* **Exercise description**: Show every line of the data that contains the string "extendedSRGB".

━━━━━━━━━━━━━━━━

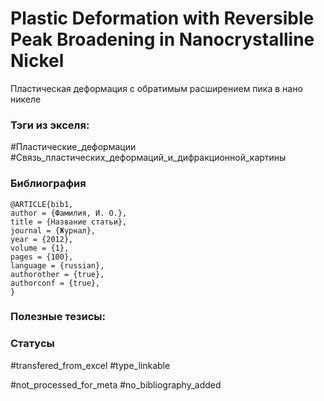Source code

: # Plastic Deformation with Reversible Peak Broadening in Nanocrystalline Nickel

Пластическая деформация с обратимым расширением пика в нано никеле

### Тэги из экселя:
#Пластические_деформации
#Связь_пластических_деформаций_и_дифракционной_картины

### Библиография
```
@ARTICLE{bib1,
author = {Фамилия, И. О.},
title = {Название статьи},
journal = {Журнал},
year = {2012},
volume = {1},
pages = {100},
language = {russian},
authorother = {true},
authorconf = {true},
}
```

### Полезные тезисы:

### Статусы
#transfered_from_excel 
#type_linkable 

#not_processed_for_meta
#no_bibliography_added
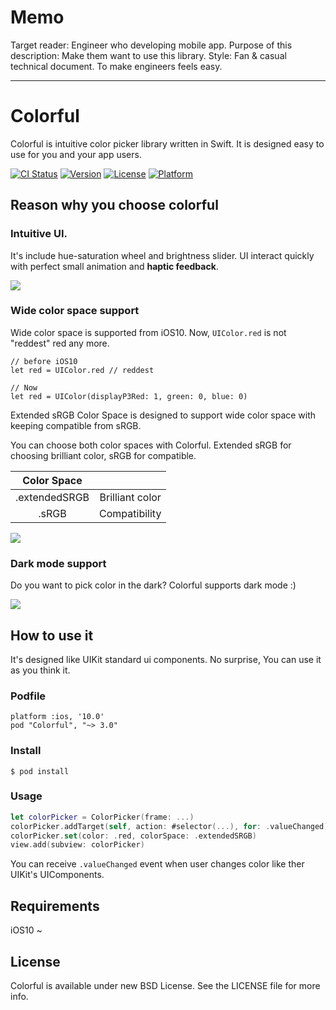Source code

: # Memo
Target reader: Engineer who developing mobile app.
Purpose of this description: Make them want to use this library.
Style: Fan & casual technical document. To make engineers feels easy.

----

# Colorful

Colorful is intuitive color picker library written in Swift.
It is designed easy to use for you and your app users.

[![CI Status](https://img.shields.io/travis/hayashi311/Colorful.svg?style=flat)](https://travis-ci.org/hayashi311/Colorful)
[![Version](https://img.shields.io/cocoapods/v/Colorful.svg?style=flat)](https://cocoapods.org/pods/Colorful)
[![License](https://img.shields.io/cocoapods/l/Colorful.svg?style=flat)](https://cocoapods.org/pods/Colorful)
[![Platform](https://img.shields.io/cocoapods/p/Colorful.svg?style=flat)](https://cocoapods.org/pods/Colorful)

## Reason why you choose colorful

### Intuitive UI.

It's include hue-saturation wheel and brightness slider.
UI interact quickly with perfect small animation and **haptic feedback**.

![](https://github.com/hayashi311/Color-Picker-for-iOS/raw/screenshot/ColorfulUI.gif)

### Wide color space support

Wide color space is supported from iOS10.
Now, `UIColor.red` is not "reddest" red any more.

```
// before iOS10
let red = UIColor.red // reddest

// Now
let red = UIColor(displayP3Red: 1, green: 0, blue: 0)
```

Extended sRGB Color Space is designed to support wide color space with keeping compatible from sRGB.

You can choose both color spaces with Colorful. 
Extended sRGB for choosing brilliant color, sRGB for compatible.

| Color Space |  |
| :-------: | :---------: |
| .extendedSRGB | Brilliant color |
| .sRGB | Compatibility |

![](https://github.com/hayashi311/Color-Picker-for-iOS/raw/screenshot/ColorPicker_ColorSpace.png)

### Dark mode support

Do you want to pick color in the dark? 
Colorful supports dark mode :)

![](https://github.com/hayashi311/Color-Picker-for-iOS/raw/screenshot/ColorPicker_Dark.png)


## How to use it

It's designed like UIKit standard ui components.
No surprise, You can use it as you think it.

### Podfile

```
platform :ios, '10.0'
pod "Colorful", "~> 3.0"
```

### Install

```
$ pod install
```

### Usage

```swift
let colorPicker = ColorPicker(frame: ...)
colorPicker.addTarget(self, action: #selector(...), for: .valueChanged)
colorPicker.set(color: .red, colorSpace: .extendedSRGB)
view.add(subview: colorPicker)
```

You can receive `.valueChanged` event when user changes color like ther UIKit's UIComponents.


## Requirements

iOS10 ~

## License

Colorful is available under new BSD License. See the LICENSE file for more info.
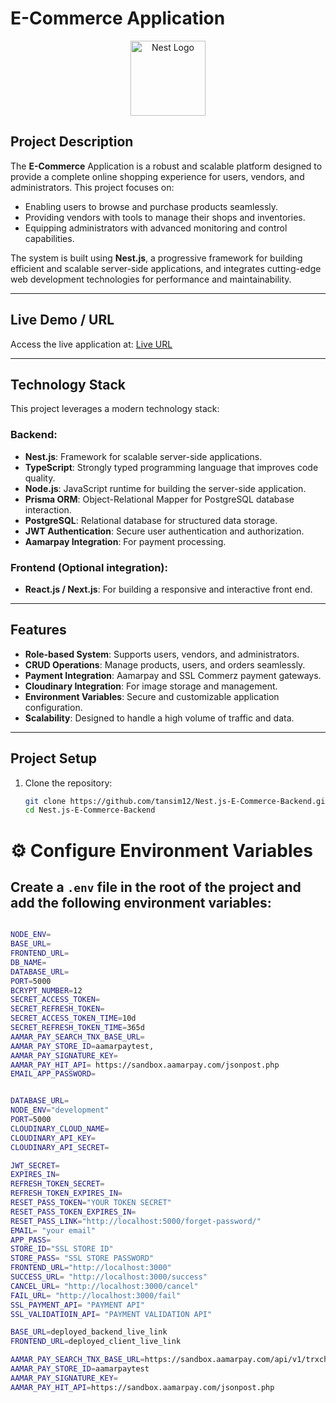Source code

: # E-Commerce Application

<p align="center">
  <a href="http://nestjs.com/" target="blank"><img src="https://nestjs.com/img/logo-small.svg" width="120" alt="Nest Logo" /></a>
</p>

## Project Description

The **E-Commerce** Application is a robust and scalable platform designed to provide a complete online shopping experience for users, vendors, and administrators. This project focuses on:

- Enabling users to browse and purchase products seamlessly.
- Providing vendors with tools to manage their shops and inventories.
- Equipping administrators with advanced monitoring and control capabilities.

The system is built using **Nest.js**, a progressive framework for building efficient and scalable server-side applications, and integrates cutting-edge web development technologies for performance and maintainability.

---

## Live Demo / URL

Access the live application at:
[Live URL](https://nest-e-commerce-backend-site.vercel.app/)

---

## Technology Stack

This project leverages a modern technology stack:

### Backend:

- **Nest.js**: Framework for scalable server-side applications.
- **TypeScript**: Strongly typed programming language that improves code quality.
- **Node.js**: JavaScript runtime for building the server-side application.
- **Prisma ORM**: Object-Relational Mapper for PostgreSQL database interaction.
- **PostgreSQL**: Relational database for structured data storage.
- **JWT Authentication**: Secure user authentication and authorization.
- **Aamarpay Integration**: For payment processing.

### Frontend (Optional integration):

- **React.js / Next.js**: For building a responsive and interactive front end.

---

## Features

- **Role-based System**: Supports users, vendors, and administrators.
- **CRUD Operations**: Manage products, users, and orders seamlessly.
- **Payment Integration**: Aamarpay and SSL Commerz payment gateways.
- **Cloudinary Integration**: For image storage and management.
- **Environment Variables**: Secure and customizable application configuration.
- **Scalability**: Designed to handle a high volume of traffic and data.

---

## Project Setup

1. Clone the repository:
   ```bash
   git clone https://github.com/tansim12/Nest.js-E-Commerce-Backend.git
   cd Nest.js-E-Commerce-Backend
   ```

# ⚙️ Configure Environment Variables

## Create a `.env` file in the root of the project and add the following environment variables:

```bash

NODE_ENV=
BASE_URL=
FRONTEND_URL=
DB_NAME=
DATABASE_URL=
PORT=5000
BCRYPT_NUMBER=12
SECRET_ACCESS_TOKEN=
SECRET_REFRESH_TOKEN=
SECRET_ACCESS_TOKEN_TIME=10d
SECRET_REFRESH_TOKEN_TIME=365d
AAMAR_PAY_SEARCH_TNX_BASE_URL=
AAMAR_PAY_STORE_ID=aamarpaytest,
AAMAR_PAY_SIGNATURE_KEY=
AAMAR_PAY_HIT_API= https://sandbox.aamarpay.com/jsonpost.php
EMAIL_APP_PASSWORD=


DATABASE_URL=
NODE_ENV="development"
PORT=5000
CLOUDINARY_CLOUD_NAME=
CLOUDINARY_API_KEY=
CLOUDINARY_API_SECRET=

JWT_SECRET=
EXPIRES_IN=
REFRESH_TOKEN_SECRET=
REFRESH_TOKEN_EXPIRES_IN=
RESET_PASS_TOKEN="YOUR TOKEN SECRET"
RESET_PASS_TOKEN_EXPIRES_IN=
RESET_PASS_LINK="http://localhost:5000/forget-password/"
EMAIL= "your email"
APP_PASS=
STORE_ID="SSL STORE ID"
STORE_PASS= "SSL STORE PASSWORD"
FRONTEND_URL="http://localhost:3000"
SUCCESS_URL= "http://localhost:3000/success"
CANCEL_URL= "http://localhost:3000/cancel"
FAIL_URL= "http://localhost:3000/fail"
SSL_PAYMENT_API= "PAYMENT API"
SSL_VALIDATIOIN_API= "PAYMENT VALIDATION API"

BASE_URL=deployed_backend_live_link
FRONTEND_URL=deployed_client_live_link

AAMAR_PAY_SEARCH_TNX_BASE_URL=https://sandbox.aamarpay.com/api/v1/trxcheck/request.php
AAMAR_PAY_STORE_ID=aamarpaytest
AAMAR_PAY_SIGNATURE_KEY=
AAMAR_PAY_HIT_API=https://sandbox.aamarpay.com/jsonpost.php



```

━━━━━━━━━━━━━━━━

* **Answer to this problem**:
| .extendedSRGB | Brilliant color |
colorPicker.set(color: .red, colorSpace: .extendedSRGB)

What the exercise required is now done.